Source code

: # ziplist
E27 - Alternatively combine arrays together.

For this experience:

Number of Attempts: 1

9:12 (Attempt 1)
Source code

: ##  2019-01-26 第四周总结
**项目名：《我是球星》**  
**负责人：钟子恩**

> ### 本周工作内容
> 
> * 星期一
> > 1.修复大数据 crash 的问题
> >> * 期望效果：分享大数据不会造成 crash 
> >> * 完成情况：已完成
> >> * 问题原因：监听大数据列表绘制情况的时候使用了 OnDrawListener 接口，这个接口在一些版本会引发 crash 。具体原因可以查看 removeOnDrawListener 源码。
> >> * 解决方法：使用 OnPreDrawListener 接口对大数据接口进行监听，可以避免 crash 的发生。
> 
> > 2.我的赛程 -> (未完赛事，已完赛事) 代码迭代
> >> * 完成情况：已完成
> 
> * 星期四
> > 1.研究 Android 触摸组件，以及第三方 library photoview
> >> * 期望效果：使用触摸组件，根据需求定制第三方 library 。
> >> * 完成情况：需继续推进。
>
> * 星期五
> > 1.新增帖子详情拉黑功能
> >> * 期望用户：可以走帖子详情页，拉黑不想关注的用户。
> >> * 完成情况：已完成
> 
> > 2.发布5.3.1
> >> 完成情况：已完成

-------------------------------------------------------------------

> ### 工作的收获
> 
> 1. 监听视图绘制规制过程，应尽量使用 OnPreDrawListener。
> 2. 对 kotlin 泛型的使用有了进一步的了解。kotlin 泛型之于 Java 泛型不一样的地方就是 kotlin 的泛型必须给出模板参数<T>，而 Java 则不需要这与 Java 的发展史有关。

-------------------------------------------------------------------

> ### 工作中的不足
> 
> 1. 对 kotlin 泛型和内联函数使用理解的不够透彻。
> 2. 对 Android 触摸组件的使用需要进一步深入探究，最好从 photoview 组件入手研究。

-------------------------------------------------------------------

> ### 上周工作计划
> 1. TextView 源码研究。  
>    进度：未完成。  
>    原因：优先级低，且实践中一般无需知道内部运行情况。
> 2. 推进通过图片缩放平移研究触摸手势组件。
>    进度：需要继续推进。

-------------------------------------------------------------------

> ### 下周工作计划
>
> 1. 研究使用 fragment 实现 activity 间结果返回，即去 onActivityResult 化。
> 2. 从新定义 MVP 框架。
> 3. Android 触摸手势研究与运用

★ ★ ★ ★ ★ ★ ★

**Exercise directions:**
Generate an exact reproduction of all entries.

**Task output:**
Source code

: # ziplist
E27 - Alternatively combine arrays together.

For this experience:

Number of Attempts: 1

9:12 (Attempt 1)
Source code

: ##  2019-01-26 第四周总结
**项目名：《我是球星》**  
**负责人：钟子恩**

> ### 本周工作内容
> 
> * 星期一
> > 1.修复大数据 crash 的问题
> >> * 期望效果：分享大数据不会造成 crash 
> >> * 完成情况：已完成
> >> * 问题原因：监听大数据列表绘制情况的时候使用了 OnDrawListener 接口，这个接口在一些版本会引发 crash 。具体原因可以查看 removeOnDrawListener 源码。
> >> * 解决方法：使用 OnPreDrawListener 接口对大数据接口进行监听，可以避免 crash 的发生。
> 
> > 2.我的赛程 -> (未完赛事，已完赛事) 代码迭代
> >> * 完成情况：已完成
> 
> * 星期四
> > 1.研究 Android 触摸组件，以及第三方 library photoview
> >> * 期望效果：使用触摸组件，根据需求定制第三方 library 。
> >> * 完成情况：需继续推进。
>
> * 星期五
> > 1.新增帖子详情拉黑功能
> >> * 期望用户：可以走帖子详情页，拉黑不想关注的用户。
> >> * 完成情况：已完成
> 
> > 2.发布5.3.1
> >> 完成情况：已完成

-------------------------------------------------------------------

> ### 工作的收获
> 
> 1. 监听视图绘制规制过程，应尽量使用 OnPreDrawListener。
> 2. 对 kotlin 泛型的使用有了进一步的了解。kotlin 泛型之于 Java 泛型不一样的地方就是 kotlin 的泛型必须给出模板参数<T>，而 Java 则不需要这与 Java 的发展史有关。

-------------------------------------------------------------------

> ### 工作中的不足
> 
> 1. 对 kotlin 泛型和内联函数使用理解的不够透彻。
> 2. 对 Android 触摸组件的使用需要进一步深入探究，最好从 photoview 组件入手研究。

-------------------------------------------------------------------

> ### 上周工作计划
> 1. TextView 源码研究。  
>    进度：未完成。  
>    原因：优先级低，且实践中一般无需知道内部运行情况。
> 2. 推进通过图片缩放平移研究触摸手势组件。
>    进度：需要继续推进。

-------------------------------------------------------------------

> ### 下周工作计划
>
> 1. 研究使用 fragment 实现 activity 间结果返回，即去 onActivityResult 化。
> 2. 从新定义 MVP 框架。
> 3. Android 触摸手势研究与运用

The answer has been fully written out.